**Exercise prompt:** Whenever a line below includes the word "master", copy that line.

**Source data:**
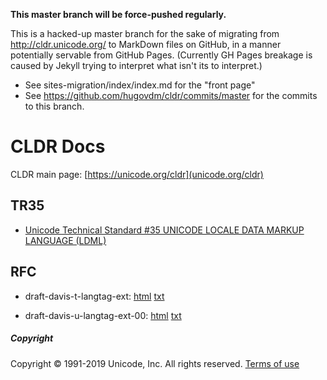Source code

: **This master branch will be force-pushed regularly.**

This is a hacked-up master branch for the sake of migrating from
http://cldr.unicode.org/ to MarkDown files on GitHub, in a manner potentially
servable from GitHub Pages. (Currently GH Pages breakage is caused by Jekyll
trying to interpret what isn't its to interpret.)

- See sites-migration/index/index.md for the "front page"
- See https://github.com/hugovdm/cldr/commits/master for the commits to this
  branch.

# CLDR Docs

CLDR main page: [https://unicode.org/cldr](unicode.org/cldr)

## TR35

- [Unicode Technical Standard #35 UNICODE LOCALE DATA MARKUP LANGUAGE (LDML)](ldml/tr35.html)

## RFC

- draft-davis-t-langtag-ext: [html](rfc/draft-davis-t-langtag-ext.html) [txt](rfc/draft-davis-t-langtag-ext.txt)

- draft-davis-u-langtag-ext-00: [html](rfc/draft-davis-u-langtag-ext-00.html) [txt](rfc/draft-davis-u-langtag-ext-00.txt)

##### Copyright

Copyright &copy; 1991-2019 Unicode, Inc.
All rights reserved.
[Terms of use](http://www.unicode.org/copyright.html)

**Solution for this exercise:**
: **This master branch will be force-pushed regularly.**
This is a hacked-up master branch for the sake of migrating from
- See https://github.com/hugovdm/cldr/commits/master for the commits to this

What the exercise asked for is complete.